_ASSIGNMENT_
Write out exactly, with no other output, the lines below from the one that contains "Both, I realized." through the end.

• • • • •

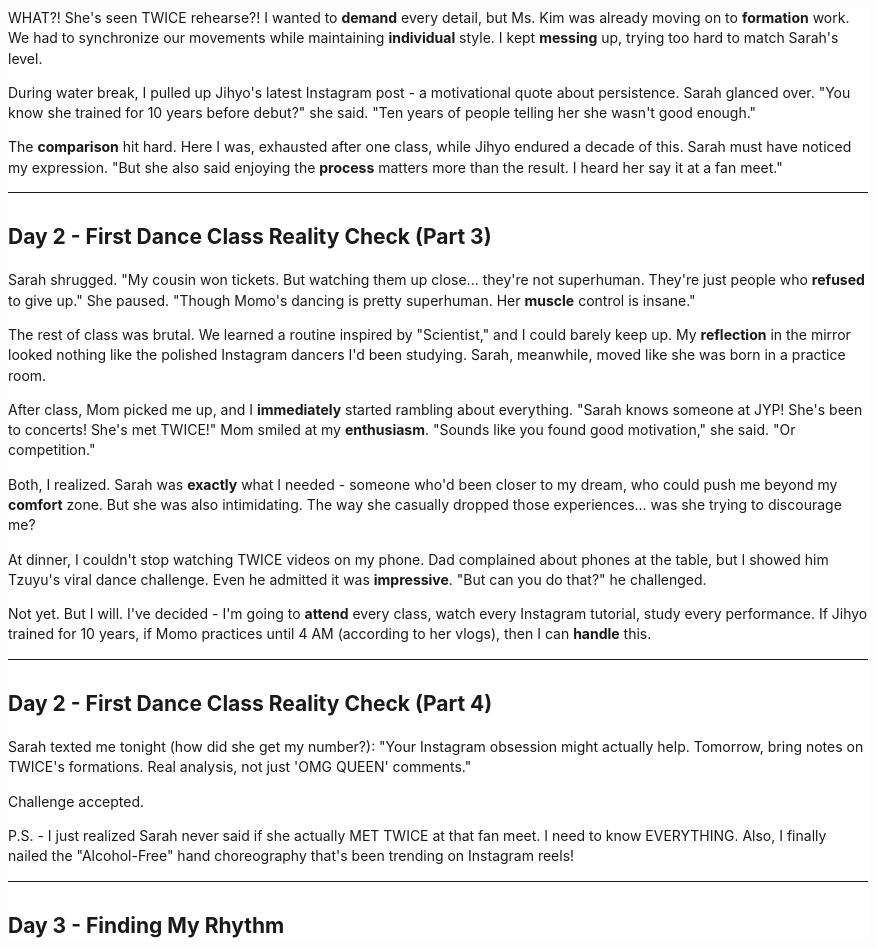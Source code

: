 WHAT?! She's seen TWICE rehearse?! I wanted to **demand** every detail, but Ms. Kim was already moving on to **formation** work. We had to synchronize our movements while maintaining **individual** style. I kept **messing** up, trying too hard to match Sarah's level.

During water break, I pulled up Jihyo's latest Instagram post - a motivational quote about persistence. Sarah glanced over. "You know she trained for 10 years before debut?" she said. "Ten years of people telling her she wasn't good enough."

The **comparison** hit hard. Here I was, exhausted after one class, while Jihyo endured a decade of this. Sarah must have noticed my expression. "But she also said enjoying the **process** matters more than the result. I heard her say it at a fan meet."

---

## Day 2 - First Dance Class Reality Check (Part 3)

Sarah shrugged. "My cousin won tickets. But watching them up close... they're not superhuman. They're just people who **refused** to give up." She paused. "Though Momo's dancing is pretty superhuman. Her **muscle** control is insane."

The rest of class was brutal. We learned a routine inspired by "Scientist," and I could barely keep up. My **reflection** in the mirror looked nothing like the polished Instagram dancers I'd been studying. Sarah, meanwhile, moved like she was born in a practice room.

After class, Mom picked me up, and I **immediately** started rambling about everything. "Sarah knows someone at JYP! She's been to concerts! She's met TWICE!" Mom smiled at my **enthusiasm**. "Sounds like you found good motivation," she said. "Or competition."

Both, I realized. Sarah was **exactly** what I needed - someone who'd been closer to my dream, who could push me beyond my **comfort** zone. But she was also intimidating. The way she casually dropped those experiences... was she trying to discourage me?

At dinner, I couldn't stop watching TWICE videos on my phone. Dad complained about phones at the table, but I showed him Tzuyu's viral dance challenge. Even he admitted it was **impressive**. "But can you do that?" he challenged.

Not yet. But I will. I've decided - I'm going to **attend** every class, watch every Instagram tutorial, study every performance. If Jihyo trained for 10 years, if Momo practices until 4 AM (according to her vlogs), then I can **handle** this.

---

## Day 2 - First Dance Class Reality Check (Part 4)

Sarah texted me tonight (how did she get my number?): "Your Instagram obsession might actually help. Tomorrow, bring notes on TWICE's formations. Real analysis, not just 'OMG QUEEN' comments."

Challenge accepted.

P.S. - I just realized Sarah never said if she actually MET TWICE at that fan meet. I need to know EVERYTHING. Also, I finally nailed the "Alcohol-Free" hand choreography that's been trending on Instagram reels!

---

## Day 3 - Finding My Rhythm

• • • • •

_TASK RESPONSE_
Both, I realized. Sarah was **exactly** what I needed - someone who'd been closer to my dream, who could push me beyond my **comfort** zone. But she was also intimidating. The way she casually dropped those experiences... was she trying to discourage me?

At dinner, I couldn't stop watching TWICE videos on my phone. Dad complained about phones at the table, but I showed him Tzuyu's viral dance challenge. Even he admitted it was **impressive**. "But can you do that?" he challenged.

Not yet. But I will. I've decided - I'm going to **attend** every class, watch every Instagram tutorial, study every performance. If Jihyo trained for 10 years, if Momo practices until 4 AM (according to her vlogs), then I can **handle** this.

---

## Day 2 - First Dance Class Reality Check (Part 4)

Sarah texted me tonight (how did she get my number?): "Your Instagram obsession might actually help. Tomorrow, bring notes on TWICE's formations. Real analysis, not just 'OMG QUEEN' comments."

Challenge accepted.

P.S. - I just realized Sarah never said if she actually MET TWICE at that fan meet. I need to know EVERYTHING. Also, I finally nailed the "Alcohol-Free" hand choreography that's been trending on Instagram reels!

---

## Day 3 - Finding My Rhythm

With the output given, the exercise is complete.